Pictures paired with source code:
Segment Open

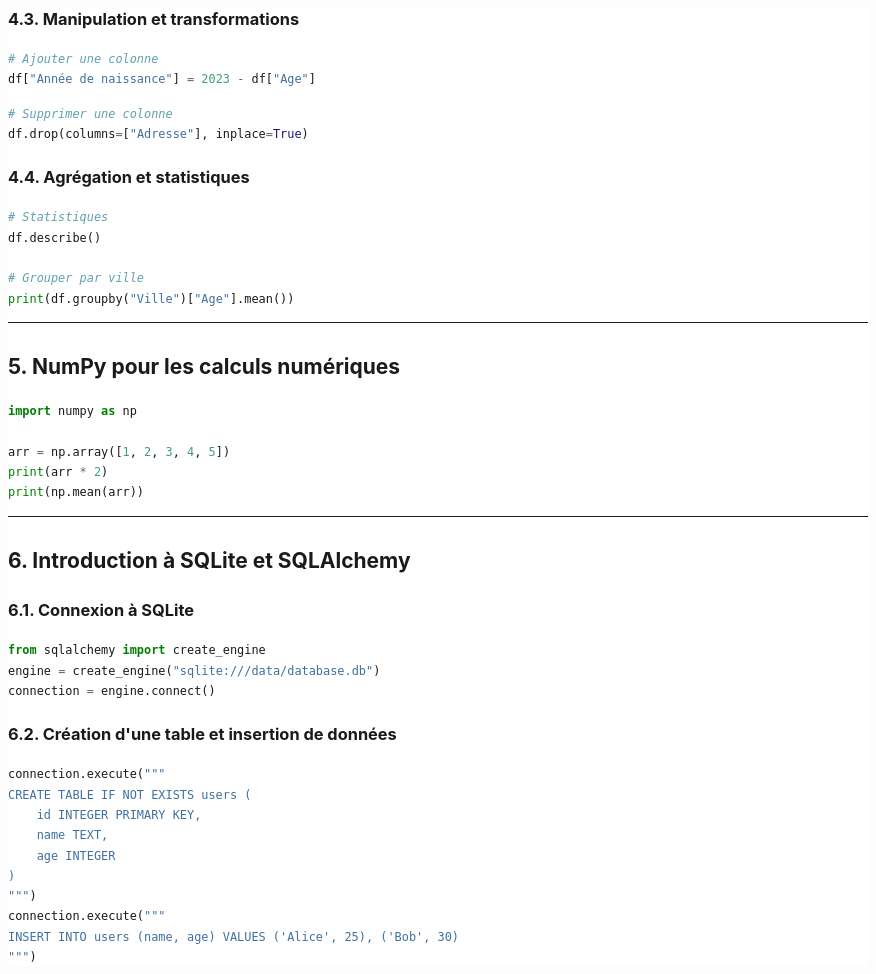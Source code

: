 ### 4.3. Manipulation et transformations

```python
# Ajouter une colonne
df["Année de naissance"] = 2023 - df["Age"]
```

```python
# Supprimer une colonne
df.drop(columns=["Adresse"], inplace=True)
```

### 4.4. Agrégation et statistiques

```python
# Statistiques
df.describe()

# Grouper par ville
print(df.groupby("Ville")["Age"].mean())
```

---

## 5. NumPy pour les calculs numériques

```python
import numpy as np

arr = np.array([1, 2, 3, 4, 5])
print(arr * 2)
print(np.mean(arr))
```

---

## 6. Introduction à SQLite et SQLAlchemy

### 6.1. Connexion à SQLite

```python
from sqlalchemy import create_engine
engine = create_engine("sqlite:///data/database.db")
connection = engine.connect()
```

### 6.2. Création d'une table et insertion de données

```python
connection.execute("""
CREATE TABLE IF NOT EXISTS users (
    id INTEGER PRIMARY KEY,
    name TEXT,
    age INTEGER
)
""")
connection.execute("""
INSERT INTO users (name, age) VALUES ('Alice', 25), ('Bob', 30)
""")
```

Segment Closed

* Exercise *
Above are the entries; copy every line among them that contains the word "colonne".

* Written response *
# Ajouter une colonne
# Supprimer une colonne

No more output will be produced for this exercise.